I doubt djbdns has received the attention that BIND has. If djbdns was used on every server instead of BIND, there'd probably be problems found with it too.
DJB is willing to bet that there won't be and even though djbdns is not in wide use, his other project, Qmail, which carries a similar guarantee is widespread even in high-profile high-risk locations like Hotmail. No security related bug has ever been found AFAIK.
Regards,
Xenna (who bets his servers on it)
Is the Secure DNS server that's part of the FreeS/WAN project ready to go? If so, does it have any of these vulnerablities? -jcr
The only title of honor that a tyrant can grant is "Enemy of the State."

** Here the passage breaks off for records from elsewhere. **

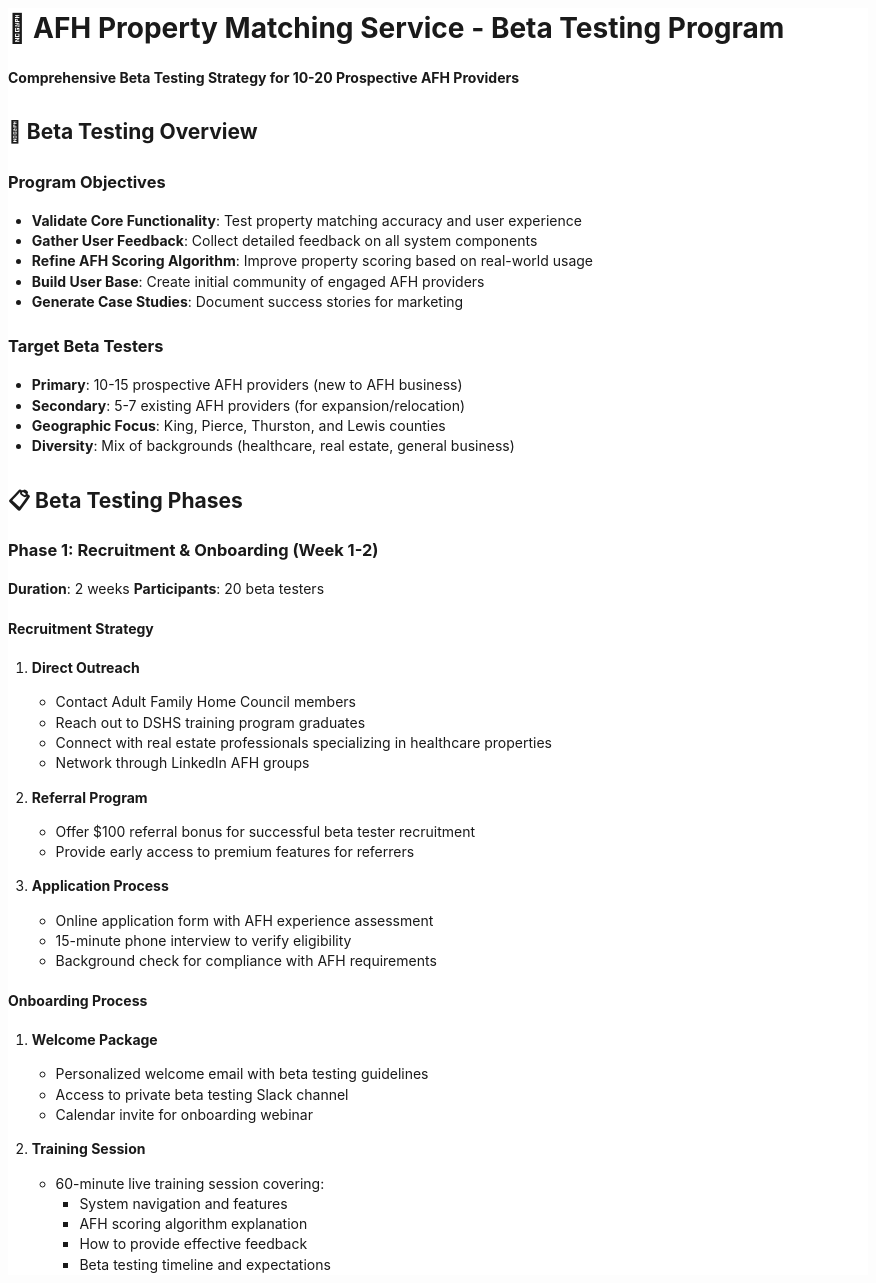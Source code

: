 # 🧪 AFH Property Matching Service - Beta Testing Program

**Comprehensive Beta Testing Strategy for 10-20 Prospective AFH Providers**

## 🎯 Beta Testing Overview

### Program Objectives
- **Validate Core Functionality**: Test property matching accuracy and user experience
- **Gather User Feedback**: Collect detailed feedback on all system components
- **Refine AFH Scoring Algorithm**: Improve property scoring based on real-world usage
- **Build User Base**: Create initial community of engaged AFH providers
- **Generate Case Studies**: Document success stories for marketing

### Target Beta Testers
- **Primary**: 10-15 prospective AFH providers (new to AFH business)
- **Secondary**: 5-7 existing AFH providers (for expansion/relocation)
- **Geographic Focus**: King, Pierce, Thurston, and Lewis counties
- **Diversity**: Mix of backgrounds (healthcare, real estate, general business)

## 📋 Beta Testing Phases

### Phase 1: Recruitment & Onboarding (Week 1-2)
**Duration**: 2 weeks
**Participants**: 20 beta testers

#### Recruitment Strategy
1. **Direct Outreach**
   - Contact Adult Family Home Council members
   - Reach out to DSHS training program graduates
   - Connect with real estate professionals specializing in healthcare properties
   - Network through LinkedIn AFH groups

2. **Referral Program**
   - Offer $100 referral bonus for successful beta tester recruitment
   - Provide early access to premium features for referrers

3. **Application Process**
   - Online application form with AFH experience assessment
   - 15-minute phone interview to verify eligibility
   - Background check for compliance with AFH requirements

#### Onboarding Process
1. **Welcome Package**
   - Personalized welcome email with beta testing guidelines
   - Access to private beta testing Slack channel
   - Calendar invite for onboarding webinar

2. **Training Session**
   - 60-minute live training session covering:
     - System navigation and features
     - AFH scoring algorithm explanation
     - How to provide effective feedback
     - Beta testing timeline and expectations
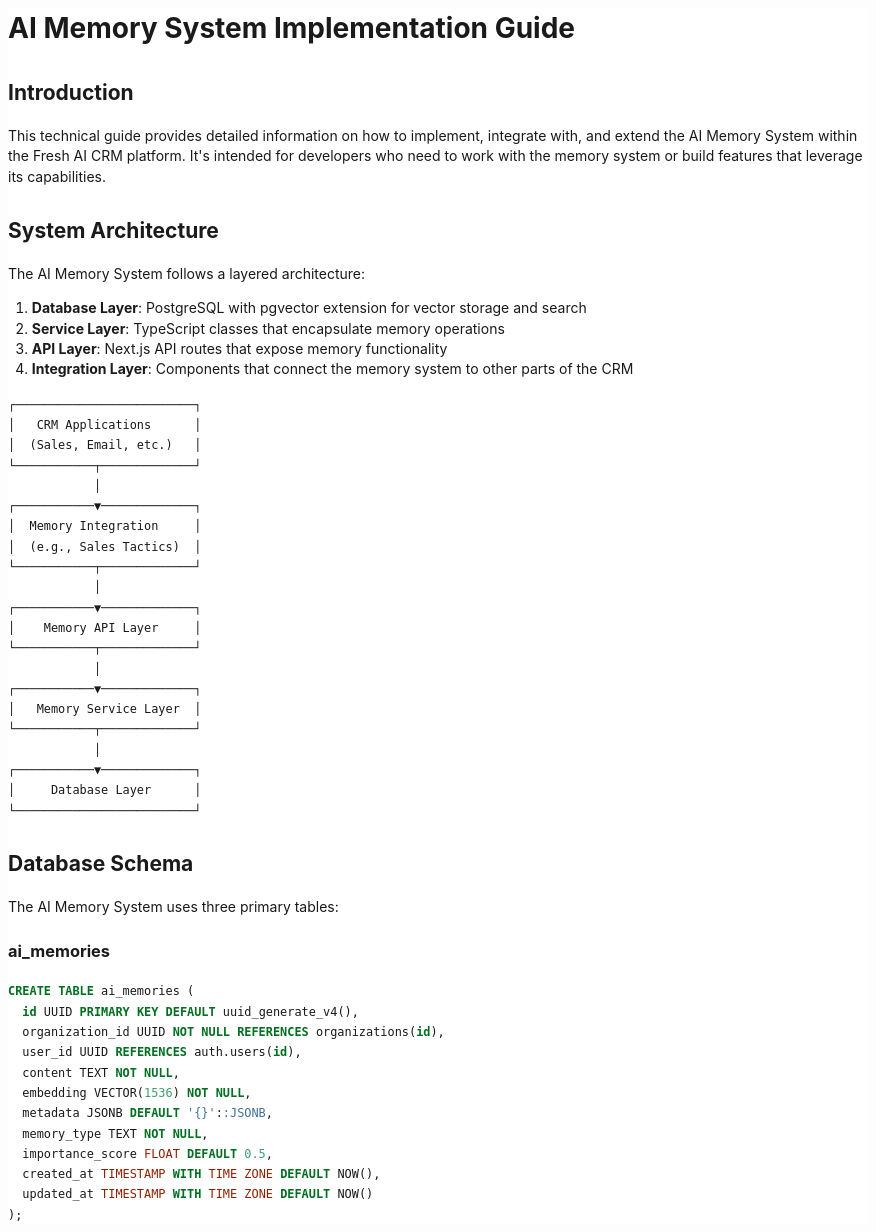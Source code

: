 # AI Memory System Implementation Guide

## Introduction

This technical guide provides detailed information on how to implement, integrate with, and extend the AI Memory System within the Fresh AI CRM platform. It's intended for developers who need to work with the memory system or build features that leverage its capabilities.

## System Architecture

The AI Memory System follows a layered architecture:

1. **Database Layer**: PostgreSQL with pgvector extension for vector storage and search
2. **Service Layer**: TypeScript classes that encapsulate memory operations
3. **API Layer**: Next.js API routes that expose memory functionality
4. **Integration Layer**: Components that connect the memory system to other parts of the CRM

```
┌─────────────────────────┐
│   CRM Applications      │
│  (Sales, Email, etc.)   │
└───────────┬─────────────┘
            │
┌───────────▼─────────────┐
│  Memory Integration     │
│  (e.g., Sales Tactics)  │
└───────────┬─────────────┘
            │
┌───────────▼─────────────┐
│    Memory API Layer     │
└───────────┬─────────────┘
            │
┌───────────▼─────────────┐
│   Memory Service Layer  │
└───────────┬─────────────┘
            │
┌───────────▼─────────────┐
│     Database Layer      │
└─────────────────────────┘
```

## Database Schema

The AI Memory System uses three primary tables:

### ai_memories

```sql
CREATE TABLE ai_memories (
  id UUID PRIMARY KEY DEFAULT uuid_generate_v4(),
  organization_id UUID NOT NULL REFERENCES organizations(id),
  user_id UUID REFERENCES auth.users(id),
  content TEXT NOT NULL,
  embedding VECTOR(1536) NOT NULL,
  metadata JSONB DEFAULT '{}'::JSONB,
  memory_type TEXT NOT NULL,
  importance_score FLOAT DEFAULT 0.5,
  created_at TIMESTAMP WITH TIME ZONE DEFAULT NOW(),
  updated_at TIMESTAMP WITH TIME ZONE DEFAULT NOW()
);
```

... distros like RedHat (which I use) run everything under the sun when you first install.
Which is truly annoying.
A quick way to give yourself some protection is to configure ipchains first thing to block all inbound everything except responses to things (like TCP sessions) originating inside. Then selectively expose anything you want to be reachable from outside. This limits the (initial) vulnerabilities to the servers you expose and the TCP/IP stack itself.
Even if a server like BIND is running they can't exploit it unless they can get a message to it.

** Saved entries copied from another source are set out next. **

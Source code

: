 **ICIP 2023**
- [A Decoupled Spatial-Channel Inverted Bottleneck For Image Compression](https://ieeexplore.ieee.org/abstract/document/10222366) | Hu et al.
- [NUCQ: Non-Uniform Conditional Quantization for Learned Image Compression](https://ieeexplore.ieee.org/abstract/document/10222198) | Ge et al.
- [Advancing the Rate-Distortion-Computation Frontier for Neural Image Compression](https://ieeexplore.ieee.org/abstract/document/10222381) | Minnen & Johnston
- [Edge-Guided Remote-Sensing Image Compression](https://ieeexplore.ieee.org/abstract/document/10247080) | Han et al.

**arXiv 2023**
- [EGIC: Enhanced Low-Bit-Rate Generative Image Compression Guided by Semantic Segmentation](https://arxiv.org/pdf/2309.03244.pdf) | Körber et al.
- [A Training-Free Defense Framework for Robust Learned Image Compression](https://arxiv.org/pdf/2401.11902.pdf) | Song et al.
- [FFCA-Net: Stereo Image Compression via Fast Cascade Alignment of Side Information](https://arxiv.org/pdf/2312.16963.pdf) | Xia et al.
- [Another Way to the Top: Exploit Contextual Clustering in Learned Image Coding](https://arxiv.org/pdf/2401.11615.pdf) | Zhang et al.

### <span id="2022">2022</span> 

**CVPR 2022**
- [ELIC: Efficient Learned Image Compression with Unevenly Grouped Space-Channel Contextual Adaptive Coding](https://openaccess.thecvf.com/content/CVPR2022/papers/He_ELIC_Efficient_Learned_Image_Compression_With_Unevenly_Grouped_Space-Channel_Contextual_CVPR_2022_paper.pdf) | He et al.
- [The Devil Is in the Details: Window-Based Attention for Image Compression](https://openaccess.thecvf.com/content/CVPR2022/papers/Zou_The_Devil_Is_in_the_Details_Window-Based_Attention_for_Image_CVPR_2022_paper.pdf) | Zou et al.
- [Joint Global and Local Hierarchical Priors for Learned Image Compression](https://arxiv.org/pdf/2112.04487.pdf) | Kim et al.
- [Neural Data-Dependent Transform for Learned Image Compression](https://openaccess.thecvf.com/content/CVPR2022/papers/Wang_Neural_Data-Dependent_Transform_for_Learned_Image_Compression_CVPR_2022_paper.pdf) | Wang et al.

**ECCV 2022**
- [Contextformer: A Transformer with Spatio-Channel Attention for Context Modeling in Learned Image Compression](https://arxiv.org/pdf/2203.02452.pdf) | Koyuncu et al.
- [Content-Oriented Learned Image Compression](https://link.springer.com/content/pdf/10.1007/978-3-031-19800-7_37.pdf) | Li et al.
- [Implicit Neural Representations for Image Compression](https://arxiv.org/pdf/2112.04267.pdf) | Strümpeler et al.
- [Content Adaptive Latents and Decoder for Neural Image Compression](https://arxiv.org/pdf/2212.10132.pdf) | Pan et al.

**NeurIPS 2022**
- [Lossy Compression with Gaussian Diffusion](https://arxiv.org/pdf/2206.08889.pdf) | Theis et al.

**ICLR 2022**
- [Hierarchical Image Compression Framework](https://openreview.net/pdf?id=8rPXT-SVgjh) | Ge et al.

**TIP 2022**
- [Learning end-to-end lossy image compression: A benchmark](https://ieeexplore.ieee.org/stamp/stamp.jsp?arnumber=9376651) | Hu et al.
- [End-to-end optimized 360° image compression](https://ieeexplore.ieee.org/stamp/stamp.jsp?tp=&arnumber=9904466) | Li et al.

(Of course once they get through a hole in one of the things you DO expose they can open up any others they want. Then all bets are off.)

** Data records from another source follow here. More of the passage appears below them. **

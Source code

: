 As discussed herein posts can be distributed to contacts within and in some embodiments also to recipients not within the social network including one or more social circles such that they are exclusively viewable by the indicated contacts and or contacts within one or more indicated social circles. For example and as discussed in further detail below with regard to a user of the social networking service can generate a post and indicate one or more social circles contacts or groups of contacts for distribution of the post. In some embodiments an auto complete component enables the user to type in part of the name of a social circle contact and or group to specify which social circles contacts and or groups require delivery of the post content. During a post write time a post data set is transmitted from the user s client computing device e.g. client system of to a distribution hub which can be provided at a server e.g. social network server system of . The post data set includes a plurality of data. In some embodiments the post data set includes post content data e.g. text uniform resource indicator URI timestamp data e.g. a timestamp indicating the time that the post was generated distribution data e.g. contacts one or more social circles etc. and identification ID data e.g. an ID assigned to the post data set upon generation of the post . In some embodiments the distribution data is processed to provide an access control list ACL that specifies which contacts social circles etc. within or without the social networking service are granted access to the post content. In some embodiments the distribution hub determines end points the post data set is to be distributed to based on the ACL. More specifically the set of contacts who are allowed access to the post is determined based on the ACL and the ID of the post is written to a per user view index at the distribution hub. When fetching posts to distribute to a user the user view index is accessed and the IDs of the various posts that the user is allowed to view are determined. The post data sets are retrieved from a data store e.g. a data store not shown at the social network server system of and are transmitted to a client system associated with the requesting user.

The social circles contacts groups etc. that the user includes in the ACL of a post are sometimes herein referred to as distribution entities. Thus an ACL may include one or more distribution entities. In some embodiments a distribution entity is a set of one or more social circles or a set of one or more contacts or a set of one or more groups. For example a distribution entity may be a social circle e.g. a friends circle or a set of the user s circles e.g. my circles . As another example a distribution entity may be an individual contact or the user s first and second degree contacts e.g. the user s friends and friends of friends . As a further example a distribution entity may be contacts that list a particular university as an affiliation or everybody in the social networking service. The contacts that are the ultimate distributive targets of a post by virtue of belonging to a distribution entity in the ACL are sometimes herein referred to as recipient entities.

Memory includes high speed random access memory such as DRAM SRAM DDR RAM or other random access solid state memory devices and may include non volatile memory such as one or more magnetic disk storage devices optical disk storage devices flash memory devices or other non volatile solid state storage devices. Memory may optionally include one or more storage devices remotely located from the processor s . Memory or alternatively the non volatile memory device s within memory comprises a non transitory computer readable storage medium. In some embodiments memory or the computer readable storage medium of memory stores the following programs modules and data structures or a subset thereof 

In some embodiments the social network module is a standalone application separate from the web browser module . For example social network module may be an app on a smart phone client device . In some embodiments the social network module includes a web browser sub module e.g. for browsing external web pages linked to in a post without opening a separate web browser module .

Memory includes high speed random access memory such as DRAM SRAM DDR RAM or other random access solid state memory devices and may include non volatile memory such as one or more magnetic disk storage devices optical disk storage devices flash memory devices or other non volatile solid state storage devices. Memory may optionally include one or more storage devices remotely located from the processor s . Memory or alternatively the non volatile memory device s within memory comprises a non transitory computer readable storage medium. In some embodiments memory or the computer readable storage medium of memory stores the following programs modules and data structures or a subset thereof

When installing on a new machine you might want to go out onto the net and get any security tools and patches I might need, roll them onto a floppy, then pull your network connections and reinstall from scratch (reformatting the disk), just in case some kiddie got to the box while the initial wide-open install was running.
Of course you don't want it running open on a home network, either, since it could be used to sniff and attack other machines while it's open. But if you have any other machines you can write that floppy on one of 'em and run both the install and door-locking while the machine is connected to nothing but the power grid and sneakernet. B-)
Bantam Dominique roosters crow a four-note song. Once you've heard it as "Happy BIRTHday" you can't NOT hear it that way
Its partially the language C that causes these problems because C has no bound checking on its arrays which can lead to bad situations with buffer overruns and such.
That's because C is an "enough rope" language. Others do some checking, but it costs execution speed, and they still can't block all the holes. C does JUST what you tell it, without waisting cycles on trying to save you from yourself (and giving you a false sense of security). It's up to you to tell it to do whatever checking you want done.
The problem isn't really the language. It's the standard library, which contains some input routines with buffer overflows built in. The biggest culprit is gets(). It was a mistake to put it there, and the manual page now warns you not to use it and what to use to replace it (fgets()). But now it's there, and a bunch of stuff will break if it goes away.
(Of course anything that will break is already broken. So you might want to cut it out of your own library and see what won't link. B-) )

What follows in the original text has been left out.